A conventional qubit is a quantum system with Hilbert space dimension two, typically denoted by orthonormal basis states $\{|0\rangle,|1\rangle\}$ separated by an energy $E_1-E_0=\hbar\omega_0$ . An arbitrary pure qubit state is a complex linear combination $|\psi\rangle = \alpha|0\rangle+\beta|1\rangle$ , $|\alpha|^2+|\beta|^2=1$ . For a mixed state, the density matrix $\rho$ acts on the same Hilbert space, admitting a representation as a convex combination of projectors onto pure states.

More generally, a "degenerate" qubit can be formed from two energy levels, each with $n$ -fold degeneracy, with logical subspace spanned by pairs $\{|0,m_i\rangle,|1,m_i\rangle\}_{i=1}^n$ . Transition selectivity is enforced using angular-momentum selection rules and appropriately polarized laser fields, ensuring coherence between matched sublevels without mixing or population leakage among different $m_i$ (Bao et al., 6 Oct 2025).

Representation of quantum states extends beyond Hilbert space vectors. The 8-dimensional probability simplex and generalized phase-space methods provide alternative frameworks for encoding qubit states, their dynamics, and gate operations (Yavuz et al., 2023, Raussendorf et al., 2019).

2. Dynamical Evolution and Quantum Gates

Single-qubit gate operations correspond to unitary transformations on the two-level system, implementable as resonant Rabi oscillations under suitably chosen classical driving—for example, a laser field with $\vec{E}$ polarized along the quantization axis. The time-dependent state coefficients evolve as

$\begin{align*} \alpha(t) &= \alpha(0)\cos(\Omega t/2), \ \beta(t) &= -i \alpha(0)\sin(\Omega t/2), \end{align*}$

where $\Omega$ is the Rabi frequency, characterizing the strength of the driving field (Bao et al., 6 Oct 2025). For degenerate manifolds under $\pi$ -polarization and $J_0 = J_1 = 1/2$ , all $m_i$ transitions acquire identical $\Omega$ , yielding $n$ independent two-level subsystems.

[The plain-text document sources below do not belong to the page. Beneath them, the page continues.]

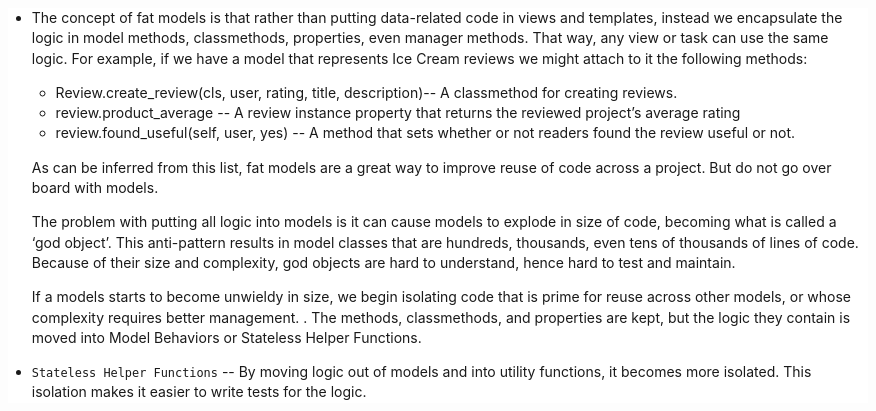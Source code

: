 - The concept of fat models is that rather than putting data-related code in views and templates,
instead we encapsulate the logic in model methods, classmethods, properties, even manager methods.
That way, any view or task can use the same logic. For example, if we have a model that represents
Ice Cream reviews we might attach to it the following methods:
	- Review.create_review(cls, user, rating, title, description)-- A classmethod for creating reviews.
	-  review.product_average -- A review instance property that returns the reviewed project’s
average rating
	- review.found_useful(self, user, yes) --  A method that sets whether or not readers
found the review useful or not.

	As can be inferred from this list, fat models are a great way to improve reuse of code across a project. But do not go over board with models. 
	
	The problem with putting all logic into models is it can cause models to explode in size of code,
becoming what is called a ‘god object’. This anti-pattern results in model classes that are hundreds,
thousands, even tens of thousands of lines of code. Because of their size and complexity, god objects
are hard to understand, hence hard to test and maintain.

	If a models starts to become unwieldy in size, we begin isolating code that is prime for reuse across other models, or whose complexity requires better management. . The methods, classmethods, and properties
are kept, but the logic they contain is moved into Model Behaviors or Stateless Helper Functions.

- `Stateless Helper Functions` -- By moving logic out of models and into utility functions, it becomes more isolated. This isolation
makes it easier to write tests for the logic.
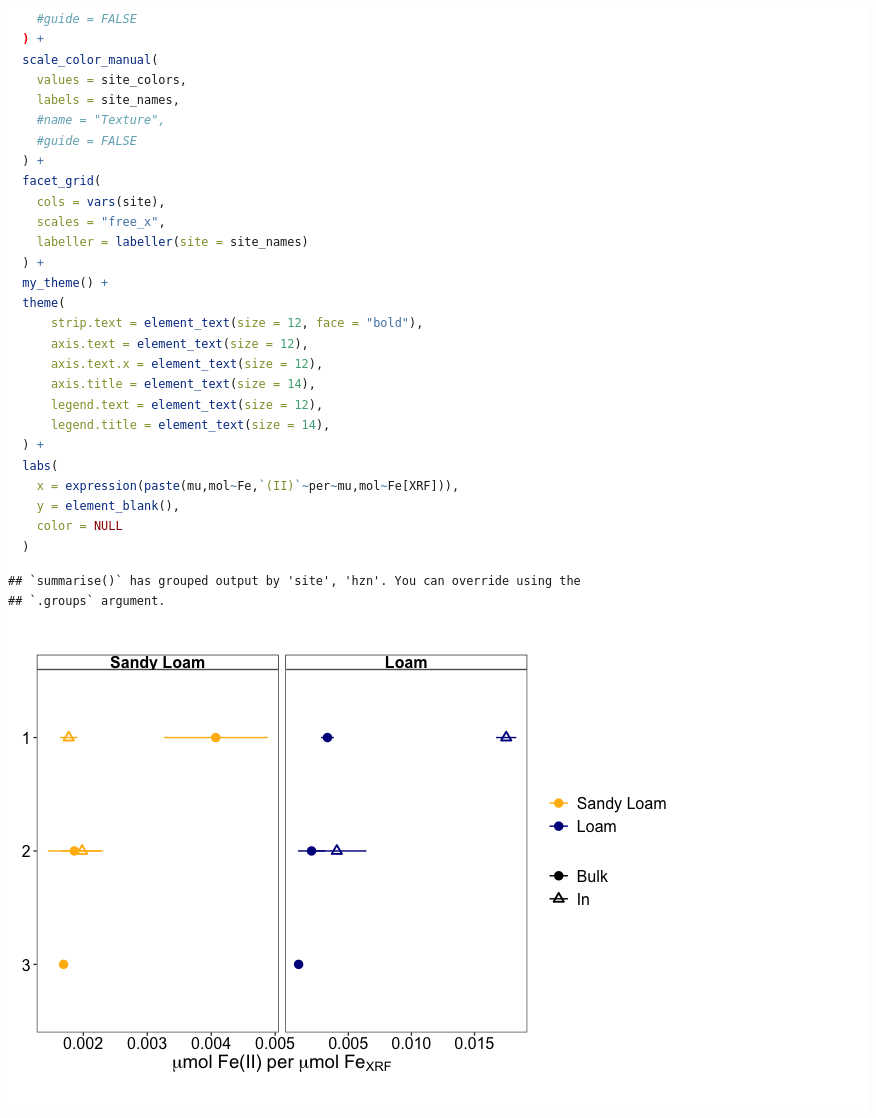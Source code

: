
 ``` r
    #guide = FALSE
  ) +
  scale_color_manual(
    values = site_colors,
    labels = site_names,
    #name = "Texture",
    #guide = FALSE
  ) +
  facet_grid(
    cols = vars(site), 
    scales = "free_x", 
    labeller = labeller(site = site_names)
  ) +
  my_theme() +
  theme(
      strip.text = element_text(size = 12, face = "bold"),
      axis.text = element_text(size = 12),
      axis.text.x = element_text(size = 12),
      axis.title = element_text(size = 14),
      legend.text = element_text(size = 12),
      legend.title = element_text(size = 14),
  ) +
  labs(
    x = expression(paste(mu,mol~Fe,`(II)`~per~mu,mol~Fe[XRF])),
    y = element_blank(),
    color = NULL
  )
```

    ## `summarise()` has grouped output by 'site', 'hzn'. You can override using the
    ## `.groups` argument.

![](CompositeFigure-PUB_files/figure-gfm/unnamed-chunk-52-1.png)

Static fields (e.g., Zeeman effect) lift degeneracies, resulting in differential phase accumulation and leading to fidelity penalties in average gate performance scaling as $O[(\mu_B B/\hbar\Omega)^2]$ . Gate errors can thus be mitigated by increasing driving strength or by deliberately lifting degeneracies to stabilize logical subspaces (Bao et al., 6 Oct 2025).

Two-qubit gates such as the controlled-Z (CZ) can be realized via exchange-type interactions that selectively couple single-excitation subspaces, e.g.,

$H_\text{int} = \hbar g (|0\rangle_A|1\rangle_B\langle 1|_A\langle 0|_B + h.c.)$

Evolution under this Hamiltonian, combined with local phase rotations, yields the full CZ operation.

3. Phase Space, Representations, and Simulability

Quantum states may equivalently be described via generalized Wigner functions—a type of quasiprobability distribution over finite phase space. Each $n$ -qubit state can be expanded as

$\rho = \sum_{(\Omega,\gamma)\in\mathcal{V}} W_\rho(\Omega,\gamma) A_\Omega^\gamma$

where each $A_\Omega^\gamma$ is a "phase-point" operator constructed from Pauli labels, and $W_\rho$ is the generalized Wigner function (Raussendorf et al., 2019).

Key features include:

Stabilizer mixtures: Every convex combination of $n$ -qubit stabilizer states is positively represented ( $W_\rho\geq 0$ for all points).
Non-stabilizer, but still positive: For $n\geq2$ , there exist states outside the stabilizer polytope with $W_\rho\geq 0$ .
Simulability: Clifford+Pauli circuits on states with $W_\rho\geq 0$ admit efficient classical sampling ("weak simulation"). Negativity in $W_\rho$ is a necessary resource for quantum computational advantage; sampling cost in classical simulation scales as the square of the phase-space robustness $\mathfrak{R}(\rho)$ of the state.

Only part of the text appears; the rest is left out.